→ Assignment
Look through the listing below and work out how many of its lines hold the word "Riemannian". Give only the number.
·····
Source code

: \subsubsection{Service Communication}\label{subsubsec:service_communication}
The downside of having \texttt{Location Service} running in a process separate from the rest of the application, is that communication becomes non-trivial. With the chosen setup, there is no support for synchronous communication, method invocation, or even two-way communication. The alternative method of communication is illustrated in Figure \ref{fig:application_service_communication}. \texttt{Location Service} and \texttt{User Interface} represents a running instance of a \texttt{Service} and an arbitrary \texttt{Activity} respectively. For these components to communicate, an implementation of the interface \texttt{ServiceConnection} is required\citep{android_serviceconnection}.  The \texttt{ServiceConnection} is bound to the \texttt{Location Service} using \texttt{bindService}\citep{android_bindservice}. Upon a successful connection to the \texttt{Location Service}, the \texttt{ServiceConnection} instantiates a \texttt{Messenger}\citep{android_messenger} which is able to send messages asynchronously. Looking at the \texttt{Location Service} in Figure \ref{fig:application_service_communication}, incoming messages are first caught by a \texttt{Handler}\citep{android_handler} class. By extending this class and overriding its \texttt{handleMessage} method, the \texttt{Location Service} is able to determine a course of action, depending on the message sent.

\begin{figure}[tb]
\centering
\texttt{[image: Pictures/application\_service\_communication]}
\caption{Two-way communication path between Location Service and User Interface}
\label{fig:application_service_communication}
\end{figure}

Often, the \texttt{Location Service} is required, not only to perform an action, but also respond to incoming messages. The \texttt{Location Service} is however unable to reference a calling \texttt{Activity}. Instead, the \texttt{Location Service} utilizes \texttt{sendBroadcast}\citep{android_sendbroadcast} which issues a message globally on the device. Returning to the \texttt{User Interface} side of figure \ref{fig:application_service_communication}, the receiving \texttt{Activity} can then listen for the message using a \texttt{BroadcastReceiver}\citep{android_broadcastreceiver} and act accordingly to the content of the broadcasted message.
·····
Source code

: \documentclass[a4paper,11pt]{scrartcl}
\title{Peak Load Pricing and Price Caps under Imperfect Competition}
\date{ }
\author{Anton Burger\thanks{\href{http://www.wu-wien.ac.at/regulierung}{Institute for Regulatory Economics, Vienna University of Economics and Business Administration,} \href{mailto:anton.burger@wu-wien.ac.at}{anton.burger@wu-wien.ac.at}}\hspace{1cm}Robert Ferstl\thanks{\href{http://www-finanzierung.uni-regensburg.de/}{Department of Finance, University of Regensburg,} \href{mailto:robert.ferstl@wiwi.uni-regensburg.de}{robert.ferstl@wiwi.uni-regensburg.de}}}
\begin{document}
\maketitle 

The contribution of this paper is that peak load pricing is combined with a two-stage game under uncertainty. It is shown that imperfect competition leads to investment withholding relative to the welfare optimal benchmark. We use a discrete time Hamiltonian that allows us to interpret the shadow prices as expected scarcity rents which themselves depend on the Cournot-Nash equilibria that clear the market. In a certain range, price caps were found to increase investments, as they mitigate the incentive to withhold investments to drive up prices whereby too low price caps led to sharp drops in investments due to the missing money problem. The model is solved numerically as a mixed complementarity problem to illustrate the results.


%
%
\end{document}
·····
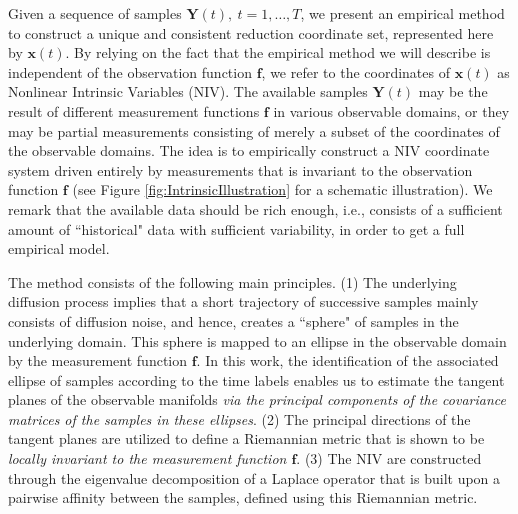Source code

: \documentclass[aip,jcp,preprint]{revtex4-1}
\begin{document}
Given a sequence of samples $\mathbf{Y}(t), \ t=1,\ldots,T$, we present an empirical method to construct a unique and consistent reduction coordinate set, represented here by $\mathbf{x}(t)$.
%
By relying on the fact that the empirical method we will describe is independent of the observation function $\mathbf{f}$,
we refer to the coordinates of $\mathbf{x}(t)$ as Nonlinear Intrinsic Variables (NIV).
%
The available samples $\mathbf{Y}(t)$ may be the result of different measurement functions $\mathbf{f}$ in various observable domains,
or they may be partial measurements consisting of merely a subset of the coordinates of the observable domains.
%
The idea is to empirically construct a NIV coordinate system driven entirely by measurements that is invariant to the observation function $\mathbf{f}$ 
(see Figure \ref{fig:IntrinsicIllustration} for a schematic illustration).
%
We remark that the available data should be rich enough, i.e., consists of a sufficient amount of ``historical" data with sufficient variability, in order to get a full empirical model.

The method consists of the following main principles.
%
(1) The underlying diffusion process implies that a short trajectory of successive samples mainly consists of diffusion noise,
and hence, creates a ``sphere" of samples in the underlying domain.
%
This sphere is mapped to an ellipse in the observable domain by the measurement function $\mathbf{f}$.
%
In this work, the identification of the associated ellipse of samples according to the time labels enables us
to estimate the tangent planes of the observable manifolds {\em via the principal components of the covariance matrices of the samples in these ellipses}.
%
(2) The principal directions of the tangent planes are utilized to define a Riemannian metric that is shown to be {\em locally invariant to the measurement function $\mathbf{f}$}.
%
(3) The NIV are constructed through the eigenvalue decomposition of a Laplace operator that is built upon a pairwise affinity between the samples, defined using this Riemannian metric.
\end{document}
·····
→ Written solution
2